Wednesday, September 21, 2016

International Day of Peace-Autumnal Equinox Eve—Murfin Verse




This is another one of the calendar poems inspired by random, or not so random, coincidences of dates, usually discovered as I am in a mad scramble for a blog entry topic.  It first appeared three years ago, but the calendar serendipity is annual.

Tomorrow will be the first day of Autumn but here in McHenry County it feels more like mid-summer this year with temps in the mid-80s and the humidity high so conditions are not just as they were described in the doggerel below. 


Today is the International Day of Peace, so proclaimed by the United Nations every year since 1982.  Since 2001 the date has been fixed to September 21 instead of the original third Tuesday of the month, which was also when the UN General Assembly begins its annual session

Among its grander visions which must have seemed distant even to the founders of the event, was at a call for an annual one day cease fire of on-going hostilities.  I can recall no armies ever standing down, but perhaps I missed something.

International Day of Peace/Autumnal Equinox Eve
September 21, 2013

The immanent equinox advertises itself
            this morning with crack crisp air,
            elderly maples beginning to rust at the crown,
            a touch of gold on borer doomed ashes,
            mums and marigolds,
            hoodies up on dog walkers in shorts,
            all under a prefect azure sky—
                        you know the one from the Sunday song
reminding “skies everywhere as blue as mine.”

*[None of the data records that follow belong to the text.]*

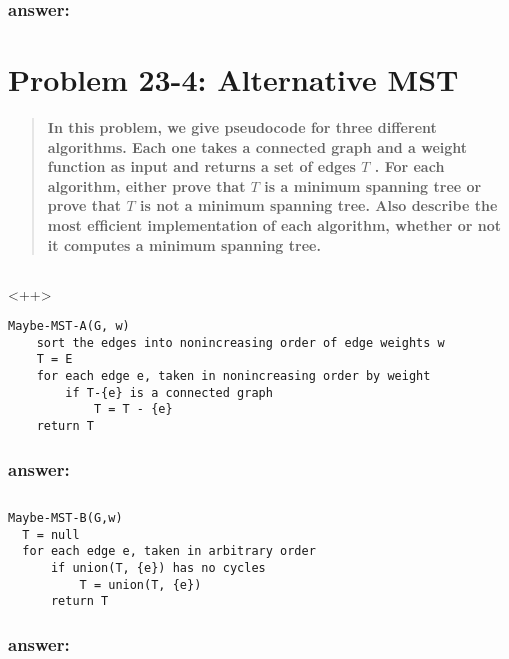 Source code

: \documentclass[titlepage]{article}\usepackage[]{graphicx}\usepackage[]{color}
\begin{document}
\subsubsection{answer:}
\vspace{8cm}



\section{Problem 23-4: Alternative MST}
\begin{quote}
  \textbf{ In this problem, we give pseudocode for three different algorithms.
	Each one takes a connected graph and a weight function as input and returns
	a set of edges $T$ .  For each algorithm, either prove that $T$ is a
	minimum spanning tree or prove that $T$ is not a minimum spanning tree.
	Also describe the most efﬁcient implementation of each algorithm, whether or
	not it computes a minimum spanning tree.  }
\end{quote}

\subsection{}<++>
\begin{lstlisting}
Maybe-MST-A(G, w)
	sort the edges into nonincreasing order of edge weights w
	T = E
	for each edge e, taken in nonincreasing order by weight
		if T-{e} is a connected graph
			T = T - {e}
	return T
\end{lstlisting}
\subsubsection{answer: }
\vspace{8cm}




\subsection{}
\begin{lstlisting}
Maybe-MST-B(G,w)
  T = null
  for each edge e, taken in arbitrary order
	  if union(T, {e}) has no cycles
		  T = union(T, {e})
	  return T
\end{lstlisting}
\subsubsection{answer: }

\vspace{8cm}
\end{document}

The globe teeters on the edge of equanimity,
            ready to balance for an instant between night and day,
            seasons, yesterday and tomorrow,
            a perilous, promising, moment.

The poor creatures swarming over its surface,
            fancying ourselves somehow its masters,
            alas, bereft of any balance….

From the Wishful Thinking File,
            institutional division—
Festooned with doves and olive branches
            brave words on blue banners,
            a speech here, a lovely little vigil there,
            an earnest strumming of guitars,
            litanies sung, mantras chanted,
            kind hearts and gentle people…

The creatures go about our brutal business,
            blithely ignoring it all—
                        proclamation and equinox alike.